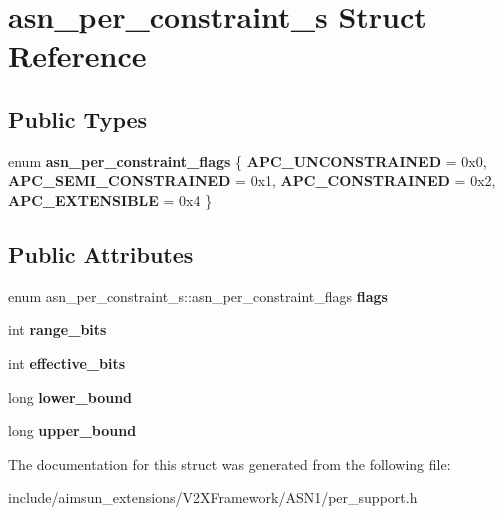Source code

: \hypertarget{structasn__per__constraint__s}{}\section{asn\+\_\+per\+\_\+constraint\+\_\+s Struct Reference}
\label{structasn__per__constraint__s}
\subsection*{Public Types}
\begin{DoxyCompactItemize}
\item 
enum {\bfseries asn\+\_\+per\+\_\+constraint\+\_\+flags} \{ {\bfseries A\+P\+C\+\_\+\+U\+N\+C\+O\+N\+S\+T\+R\+A\+I\+N\+ED} = 0x0, 
{\bfseries A\+P\+C\+\_\+\+S\+E\+M\+I\+\_\+\+C\+O\+N\+S\+T\+R\+A\+I\+N\+ED} = 0x1, 
{\bfseries A\+P\+C\+\_\+\+C\+O\+N\+S\+T\+R\+A\+I\+N\+ED} = 0x2, 
{\bfseries A\+P\+C\+\_\+\+E\+X\+T\+E\+N\+S\+I\+B\+LE} = 0x4
 \}\hypertarget{structasn__per__constraint__s_a7e244d50a6fd6c915949ed844ac1b990}{}\label{structasn__per__constraint__s_a7e244d50a6fd6c915949ed844ac1b990}

\end{DoxyCompactItemize}
\subsection*{Public Attributes}
\begin{DoxyCompactItemize}
\item 
enum asn\+\_\+per\+\_\+constraint\+\_\+s\+::asn\+\_\+per\+\_\+constraint\+\_\+flags {\bfseries flags}\hypertarget{structasn__per__constraint__s_a842536a63e6ea5fe03efe6a6d3453681}{}\label{structasn__per__constraint__s_a842536a63e6ea5fe03efe6a6d3453681}

\item 
int {\bfseries range\+\_\+bits}\hypertarget{structasn__per__constraint__s_aededf9e836382738b542e560d9bb1e50}{}\label{structasn__per__constraint__s_aededf9e836382738b542e560d9bb1e50}

\item 
int {\bfseries effective\+\_\+bits}\hypertarget{structasn__per__constraint__s_a7f6e70444d737a7e4bb8099e07008445}{}\label{structasn__per__constraint__s_a7f6e70444d737a7e4bb8099e07008445}

\item 
long {\bfseries lower\+\_\+bound}\hypertarget{structasn__per__constraint__s_ab3d9a410fde0efb00412226ad51bccea}{}\label{structasn__per__constraint__s_ab3d9a410fde0efb00412226ad51bccea}

\item 
long {\bfseries upper\+\_\+bound}\hypertarget{structasn__per__constraint__s_ac114d50dfb41a04a9448777fc6ad4863}{}\label{structasn__per__constraint__s_ac114d50dfb41a04a9448777fc6ad4863}

\end{DoxyCompactItemize}


The documentation for this struct was generated from the following file\+:\begin{DoxyCompactItemize}
\item 
include/aimsun\+\_\+extensions/\+V2\+X\+Framework/\+A\+S\+N1/per\+\_\+support.\+h\end{DoxyCompactItemize}
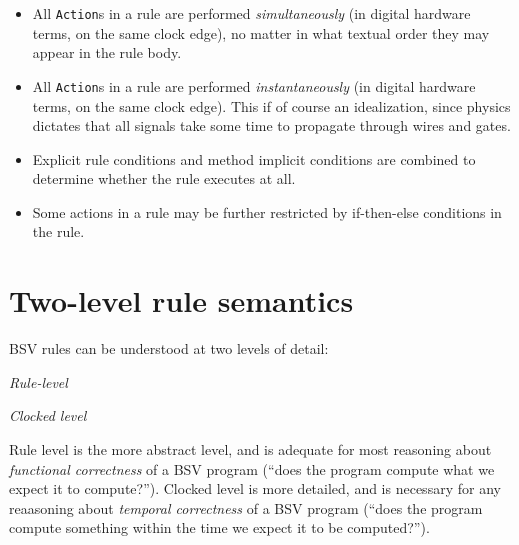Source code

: \begin{itemize}

 \item All \verb|Action|s in a rule are performed
       \emph{simultaneously} (in digital hardware terms, on the same
       clock edge), no matter in what textual order they may appear in
       the rule body.

 \item All \verb|Action|s in a rule are performed
       \emph{instantaneously} (in digital hardware terms, on the same
       clock edge).  This if of course an idealization, since physics
       dictates that all signals take some time to propagate through
       wires and gates.

 \item Explicit rule conditions and method implicit conditions are
       combined to determine whether the rule executes at all.

 \item Some actions in a rule may be further restricted by
       if-then-else conditions in the rule.

\end{itemize}



\section{Two-level rule semantics}

\label{Sec_Two_Level_Semantics}


BSV rules can be understood at two levels of detail:

\begin{tightlist}

 \item \emph{Rule-level}

 \item \emph{Clocked level}

\end{tightlist}

Rule level is the more abstract level, and is adequate for most
reasoning about \emph{functional correctness} of a BSV program (``does
the program compute what we expect it to compute?'').  Clocked level
is more detailed, and is necessary for any reaasoning about
\emph{temporal correctness} of a BSV program (``does the program
compute something within the time we expect it to be computed?'').

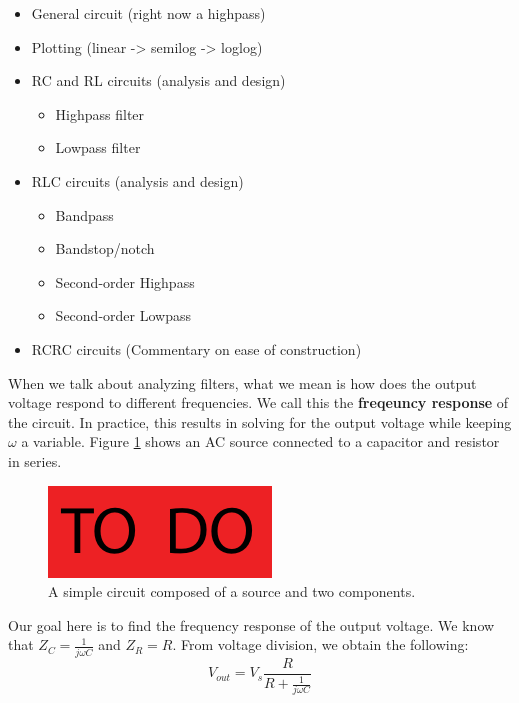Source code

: \begin{itemize}
\item General circuit (right now a highpass)
\item Plotting (linear -> semilog -> loglog)
\item RC and RL circuits (analysis and design)
\begin{itemize}
\item Highpass filter
\item Lowpass filter
\end{itemize}
\item RLC circuits (analysis and design)
\begin{itemize}
\item Bandpass
\item Bandstop/notch
\item Second-order Highpass
\item Second-order Lowpass
\end{itemize}
\item RCRC circuits (Commentary on ease of construction)
\end{itemize}


When we talk about analyzing filters, what we mean is how does the output voltage respond to different frequencies.  We call this the {\bf freqeuncy response} of the circuit.  In practice, this results in solving for the output voltage while keeping $\omega$ a variable.  Figure \ref{fig:CircuitRC} shows an AC source connected to a capacitor and resistor in series.

\begin{figure}
   \centering
  \includegraphics{figures/toDo}
  \caption{A simple circuit composed of a source and two components.}
  \label{fig:CircuitRC}
\end{figure}

Our goal here is to find the frequency response of the output voltage.  We know that $Z_C=\frac{1}{j\omega C}$ and $Z_R = R$.  From voltage division, we obtain the following:
\begin{equation} \label{eq:CircuitLC}
  V_{out} = V_s \frac{R}{R + \frac{1}{j \omega C}}
\end{equation}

----------------------------------------

- [Activity] Please return, exactly as written, the line containing "Our goal here" and every line after it through the end of the records above, and nothing else.

- [Task result]
Our goal here is to find the frequency response of the output voltage.  We know that $Z_C=\frac{1}{j\omega C}$ and $Z_R = R$.  From voltage division, we obtain the following:
\begin{equation} \label{eq:CircuitLC}
  V_{out} = V_s \frac{R}{R + \frac{1}{j \omega C}}
\end{equation}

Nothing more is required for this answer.